As a child of the 80s and 90s I was taught by my parents, teachers and Barbie that we girls could do anything. You could be an astronaut or a cardiologist or, if you're living in a pathetic fantasy world, sure, you could also be a housewife. Wait a minute. But my mom was a housewife (most of the time) as was her mom and her mother before her. Why, suddenly, was the future of gender equality squarely on my shoulders?
If you were around back in 1992 and asked the ten year-old me what I wanted to be when I grew up, I would have said with some confidence I was going to be a writer. I had just received my first electric typewriter (my parents thought word processors were too high-falutin', apparently) and was convinced that someday I would be studying philosophy at Columbia while living in a pied a terre and writing the great American novel.
Still working on that. If you have any contacts at Columbia, please put in a good word for me.
At fifteen I had grown out of dreams to write (how silly I'd been) and was ready to give up all my worldly possessions and go tie myself to a tree somewhere. I wanted to be an activist. Or maybe an actress-slash-activist because, well, we all need a little glamor in our lives, and I had to find some way to make that hundred million dollars I'd be donating to hip charities. Marriage and family were about the last priority I could possibly imagine. I didn't want kids, I wanted chaos.

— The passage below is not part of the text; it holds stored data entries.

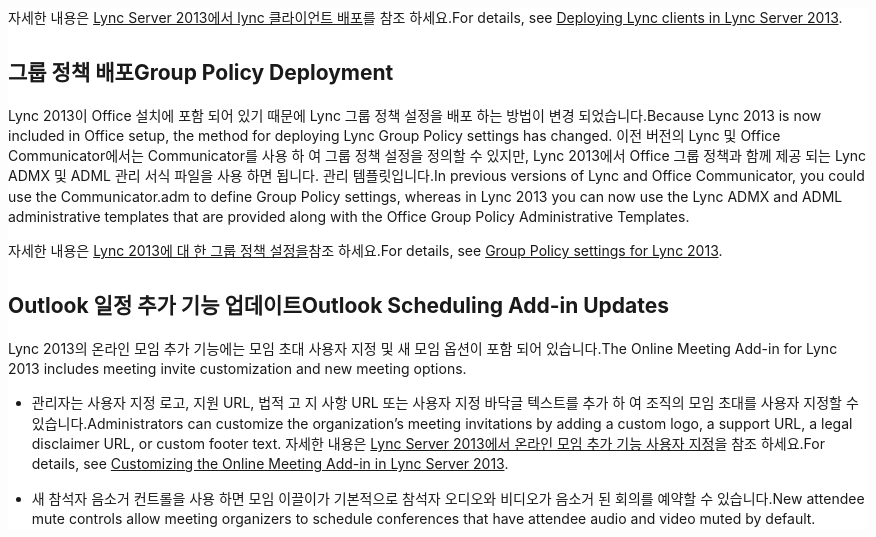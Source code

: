 <span data-ttu-id="166be-116">자세한 내용은 [Lync Server 2013에서 lync 클라이언트 배포](lync-server-2013-deploying-lync-clients.md)를 참조 하세요.</span><span class="sxs-lookup"><span data-stu-id="166be-116">For details, see [Deploying Lync clients in Lync Server 2013](lync-server-2013-deploying-lync-clients.md).</span></span>

</div>

<div>

## <a name="group-policy-deployment"></a><span data-ttu-id="166be-117">그룹 정책 배포</span><span class="sxs-lookup"><span data-stu-id="166be-117">Group Policy Deployment</span></span>

<span data-ttu-id="166be-118">Lync 2013이 Office 설치에 포함 되어 있기 때문에 Lync 그룹 정책 설정을 배포 하는 방법이 변경 되었습니다.</span><span class="sxs-lookup"><span data-stu-id="166be-118">Because Lync 2013 is now included in Office setup, the method for deploying Lync Group Policy settings has changed.</span></span> <span data-ttu-id="166be-119">이전 버전의 Lync 및 Office Communicator에서는 Communicator를 사용 하 여 그룹 정책 설정을 정의할 수 있지만, Lync 2013에서 Office 그룹 정책과 함께 제공 되는 Lync ADMX 및 ADML 관리 서식 파일을 사용 하면 됩니다. 관리 템플릿입니다.</span><span class="sxs-lookup"><span data-stu-id="166be-119">In previous versions of Lync and Office Communicator, you could use the Communicator.adm to define Group Policy settings, whereas in Lync 2013 you can now use the Lync ADMX and ADML administrative templates that are provided along with the Office Group Policy Administrative Templates.</span></span>

<span data-ttu-id="166be-120">자세한 내용은 [Lync 2013에 대 한 그룹 정책 설정을](lync-server-2013-group-policy-settings-for-lync-2013.md)참조 하세요.</span><span class="sxs-lookup"><span data-stu-id="166be-120">For details, see [Group Policy settings for Lync 2013](lync-server-2013-group-policy-settings-for-lync-2013.md).</span></span>

</div>

<div>

## <a name="outlook-scheduling-add-in-updates"></a><span data-ttu-id="166be-121">Outlook 일정 추가 기능 업데이트</span><span class="sxs-lookup"><span data-stu-id="166be-121">Outlook Scheduling Add-in Updates</span></span>

<span data-ttu-id="166be-122">Lync 2013의 온라인 모임 추가 기능에는 모임 초대 사용자 지정 및 새 모임 옵션이 포함 되어 있습니다.</span><span class="sxs-lookup"><span data-stu-id="166be-122">The Online Meeting Add-in for Lync 2013 includes meeting invite customization and new meeting options.</span></span>

  - <span data-ttu-id="166be-123">관리자는 사용자 지정 로고, 지원 URL, 법적 고 지 사항 URL 또는 사용자 지정 바닥글 텍스트를 추가 하 여 조직의 모임 초대를 사용자 지정할 수 있습니다.</span><span class="sxs-lookup"><span data-stu-id="166be-123">Administrators can customize the organization’s meeting invitations by adding a custom logo, a support URL, a legal disclaimer URL, or custom footer text.</span></span> <span data-ttu-id="166be-124">자세한 내용은 [Lync Server 2013에서 온라인 모임 추가 기능 사용자 지정](lync-server-2013-customizing-the-online-meeting-add-in.md)을 참조 하세요.</span><span class="sxs-lookup"><span data-stu-id="166be-124">For details, see [Customizing the Online Meeting Add-in in Lync Server 2013](lync-server-2013-customizing-the-online-meeting-add-in.md).</span></span>

  - <span data-ttu-id="166be-125">새 참석자 음소거 컨트롤을 사용 하면 모임 이끌이가 기본적으로 참석자 오디오와 비디오가 음소거 된 회의를 예약할 수 있습니다.</span><span class="sxs-lookup"><span data-stu-id="166be-125">New attendee mute controls allow meeting organizers to schedule conferences that have attendee audio and video muted by default.</span></span>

Now I've come full circle (or, 180 degrees, maybe?) I write for fun, not to change the world, and would pretty much be content if my profession was keeping house. What I want to be when I grow up now is a housewife. I'd like to wear pearls and a party dress while I whip up a gelatin salad and a five-layer coconut cake. I don't want to be oppressed or anything (and you can keep the kids, thank you very much) but who says you have to be an astrophysicist to be satisfied?
I'd still like the pied a terre, though. And maybe someday I'll ask the boyfriend to tie me to a tree, just for fun.